[Saved entries]

|---|

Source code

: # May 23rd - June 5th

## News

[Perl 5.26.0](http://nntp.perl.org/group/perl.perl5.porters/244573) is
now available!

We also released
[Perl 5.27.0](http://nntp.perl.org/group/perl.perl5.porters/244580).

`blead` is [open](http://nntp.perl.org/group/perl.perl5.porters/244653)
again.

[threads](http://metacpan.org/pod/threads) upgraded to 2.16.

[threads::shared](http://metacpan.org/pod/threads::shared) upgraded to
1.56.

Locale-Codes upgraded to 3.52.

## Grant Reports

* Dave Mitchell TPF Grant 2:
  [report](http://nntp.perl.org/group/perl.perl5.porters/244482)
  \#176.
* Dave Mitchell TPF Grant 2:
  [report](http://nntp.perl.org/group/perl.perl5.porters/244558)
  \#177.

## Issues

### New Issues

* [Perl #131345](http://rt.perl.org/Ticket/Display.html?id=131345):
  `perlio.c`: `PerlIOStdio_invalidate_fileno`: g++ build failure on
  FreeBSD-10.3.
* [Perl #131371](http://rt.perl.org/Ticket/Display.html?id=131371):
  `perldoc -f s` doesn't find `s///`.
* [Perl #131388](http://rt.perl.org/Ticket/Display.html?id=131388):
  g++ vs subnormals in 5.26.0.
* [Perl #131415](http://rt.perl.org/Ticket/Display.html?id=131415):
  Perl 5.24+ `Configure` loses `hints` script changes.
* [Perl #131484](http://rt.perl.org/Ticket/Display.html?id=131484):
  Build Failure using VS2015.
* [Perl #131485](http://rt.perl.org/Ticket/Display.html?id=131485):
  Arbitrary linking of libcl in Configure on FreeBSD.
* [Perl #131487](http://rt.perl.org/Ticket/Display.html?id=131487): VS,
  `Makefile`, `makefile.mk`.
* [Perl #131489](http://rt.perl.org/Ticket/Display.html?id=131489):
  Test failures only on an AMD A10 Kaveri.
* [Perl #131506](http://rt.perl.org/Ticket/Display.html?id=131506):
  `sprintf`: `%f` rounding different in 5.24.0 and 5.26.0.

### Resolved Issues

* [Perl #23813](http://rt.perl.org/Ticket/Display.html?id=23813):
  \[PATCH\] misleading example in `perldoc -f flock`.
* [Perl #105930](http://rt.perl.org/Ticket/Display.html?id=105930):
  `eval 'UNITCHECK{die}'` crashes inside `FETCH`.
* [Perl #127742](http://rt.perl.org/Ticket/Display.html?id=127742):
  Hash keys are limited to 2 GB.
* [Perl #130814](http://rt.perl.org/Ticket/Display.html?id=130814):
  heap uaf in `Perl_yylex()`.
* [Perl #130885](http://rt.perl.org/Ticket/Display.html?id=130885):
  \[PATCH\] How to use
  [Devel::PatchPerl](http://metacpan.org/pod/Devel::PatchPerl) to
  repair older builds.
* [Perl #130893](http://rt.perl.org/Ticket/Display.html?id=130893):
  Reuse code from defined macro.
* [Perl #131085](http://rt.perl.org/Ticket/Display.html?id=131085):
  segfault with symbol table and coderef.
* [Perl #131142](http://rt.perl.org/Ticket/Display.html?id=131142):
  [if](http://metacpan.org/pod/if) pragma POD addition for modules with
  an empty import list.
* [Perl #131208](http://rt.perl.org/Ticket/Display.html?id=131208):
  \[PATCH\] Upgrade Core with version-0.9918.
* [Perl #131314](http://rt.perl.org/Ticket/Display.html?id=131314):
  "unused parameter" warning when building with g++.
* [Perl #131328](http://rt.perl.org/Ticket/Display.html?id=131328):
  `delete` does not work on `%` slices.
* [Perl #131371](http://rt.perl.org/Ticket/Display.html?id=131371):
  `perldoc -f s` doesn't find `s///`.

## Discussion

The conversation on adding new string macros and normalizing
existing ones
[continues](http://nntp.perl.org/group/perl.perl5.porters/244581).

|---|

The problem: Repeat exactly, and only, the lines of the records above, starting with the line that contains "## Discussion" and ending with the final line, both included.

Reply:
## Discussion

The conversation on adding new string macros and normalizing
existing ones
[continues](http://nntp.perl.org/group/perl.perl5.porters/244581).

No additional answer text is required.